WWF and IPA published a report on Wednesday showing that the carbon reduction due to the dash for gas in the 1990’s has been wiped out by increased use of coal. Here’s the press release.
It looks to me that the government hopes nuclear and CCS will save the day. This keeps the CBI and power industries happy and is the BIG, politically safe option. Renewables will continue to receive lip service and as for demand side reduction (the cheapest of all emissions reduction measures), it will be gently encouraged but never demanded. As Tony has told us before: you can’t expect people to change their lifestyles just to fight climate change.
By the way, does this mean we can stop using the unrealistic figure of 0.422 kgCO2/kWh for grid electricity? This was based on the carbon intensity falling, not rising! Someone call the BRE.

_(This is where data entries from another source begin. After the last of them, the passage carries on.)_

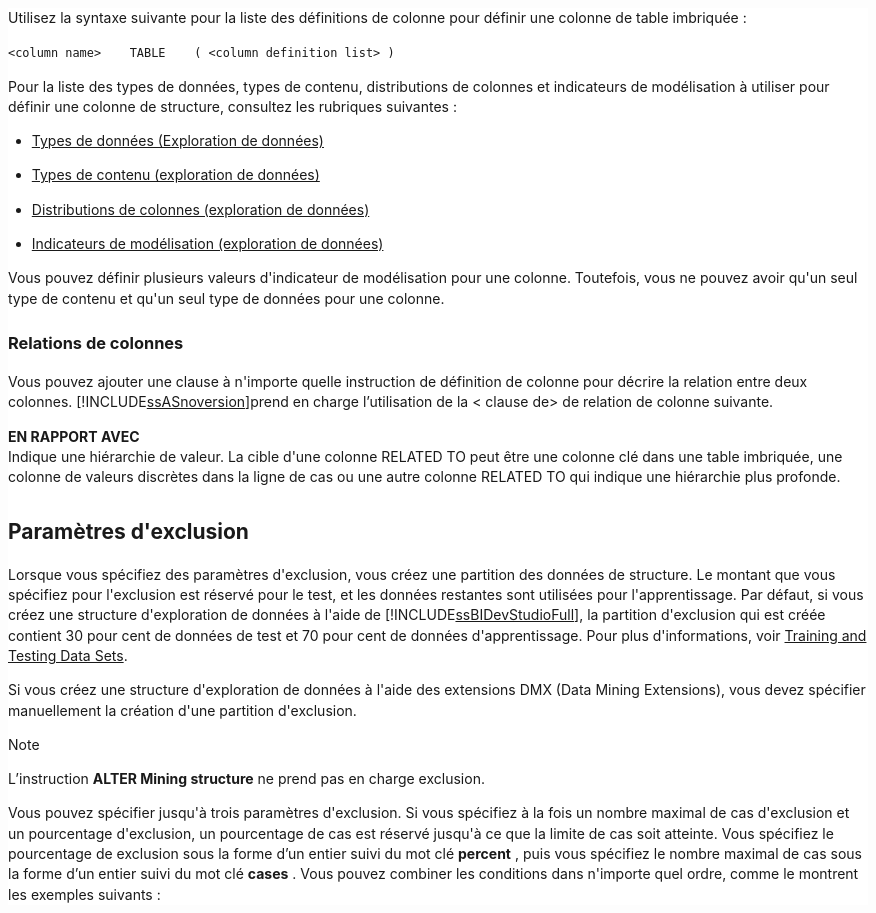  Utilisez la syntaxe suivante pour la liste des définitions de colonne pour définir une colonne de table imbriquée :  
  
```  
<column name>    TABLE    ( <column definition list> )  
```  
  
 Pour la liste des types de données, types de contenu, distributions de colonnes et indicateurs de modélisation à utiliser pour définir une colonne de structure, consultez les rubriques suivantes :  
  
-   [Types de données &#40;Exploration de données&#41;](https://docs.microsoft.com/analysis-services/data-mining/data-types-data-mining)  
  
-   [Types de contenu &#40;exploration de données&#41;](https://docs.microsoft.com/analysis-services/data-mining/content-types-data-mining)  
  
-   [Distributions de colonnes &#40;exploration de données&#41;](https://docs.microsoft.com/analysis-services/data-mining/column-distributions-data-mining)  
  
-   [Indicateurs de modélisation &#40;exploration de données&#41;](https://docs.microsoft.com/analysis-services/data-mining/modeling-flags-data-mining)  
  
 Vous pouvez définir plusieurs valeurs d'indicateur de modélisation pour une colonne. Toutefois, vous ne pouvez avoir qu'un seul type de contenu et qu'un seul type de données pour une colonne.  
  
### <a name="column-relationships"></a>Relations de colonnes  
 Vous pouvez ajouter une clause à n'importe quelle instruction de définition de colonne pour décrire la relation entre deux colonnes. [!INCLUDE[ssASnoversion](../includes/ssasnoversion-md.md)]prend en charge l’utilisation de la \< clause de> de relation de colonne suivante.  
  
 **EN RAPPORT AVEC**  
 Indique une hiérarchie de valeur. La cible d'une colonne RELATED TO peut être une colonne clé dans une table imbriquée, une colonne de valeurs discrètes dans la ligne de cas ou une autre colonne RELATED TO qui indique une hiérarchie plus profonde.  
  
## <a name="holdout-parameters"></a>Paramètres d'exclusion  
 Lorsque vous spécifiez des paramètres d'exclusion, vous créez une partition des données de structure. Le montant que vous spécifiez pour l'exclusion est réservé pour le test, et les données restantes sont utilisées pour l'apprentissage. Par défaut, si vous créez une structure d'exploration de données à l'aide de [!INCLUDE[ssBIDevStudioFull](../includes/ssbidevstudiofull-md.md)], la partition d'exclusion qui est créée contient 30 pour cent de données de test et 70 pour cent de données d'apprentissage. Pour plus d'informations, voir [Training and Testing Data Sets](https://docs.microsoft.com/analysis-services/data-mining/training-and-testing-data-sets).  
  
 Si vous créez une structure d'exploration de données à l'aide des extensions DMX (Data Mining Extensions), vous devez spécifier manuellement la création d'une partition d'exclusion.  
  
> [!NOTE]  
>  L’instruction **ALTER Mining structure** ne prend pas en charge exclusion.  
  
 Vous pouvez spécifier jusqu'à trois paramètres d'exclusion. Si vous spécifiez à la fois un nombre maximal de cas d'exclusion et un pourcentage d'exclusion, un pourcentage de cas est réservé jusqu'à ce que la limite de cas soit atteinte. Vous spécifiez le pourcentage de exclusion sous la forme d’un entier suivi du mot clé **percent** , puis vous spécifiez le nombre maximal de cas sous la forme d’un entier suivi du mot clé **cases** . Vous pouvez combiner les conditions dans n'importe quel ordre, comme le montrent les exemples suivants :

Anyway, the main points of the report can be summarised as:
- Up to 1999, the overall trend in power sector emissions was downwards due to increased use of gas-fired plant.
- Coal emissions have increased almost 50% since 1999 taking the total emissions to their highest level since 1992, before the dash for gas.
- While policy measures such as the Renewables Obligation and Climate Change Levy may have helped limit emissions, they have not led to an overall reduction.
- The main drivers behind the rise in coal are:
- Under current government policy, power sector emissions will continue to rise and the government will not meet its 2010 target (20% CO2 reduction on 1990 levels), even by 2020.
- Policy in the Energy White Paper (delayed until May after the nuclear consultation fiasco) could alter the trend. Carbon capture and storage might also give coal power stations a new lease of life while reducing emissions but is several years away.
a) Coal-gas price spread – coal is cheap relative to gas and gas prices continue to rise.
b) Cost of emissions under the EU Emissions Trading Scheme are being passed on to consumers (including the cost represented by the free carbon allocations, making an estimated £1bn windfall for the power sector.
c) The price of carbon under Phase I of the EU ETS (due to run until 2008) is at an all time low of €1/tCO2. The report estimates that a price of €30/tCO2 is necessary to make coal uneconomic. The Phase II price is currently about half that.
d) Recent policy decisions have encouraged coal fired plans to retrofit ageing coal plant with sulphur scrubbers rather than scrapping them altogether. Rather than reducing CO2, scrubbers actually lead to a small increase.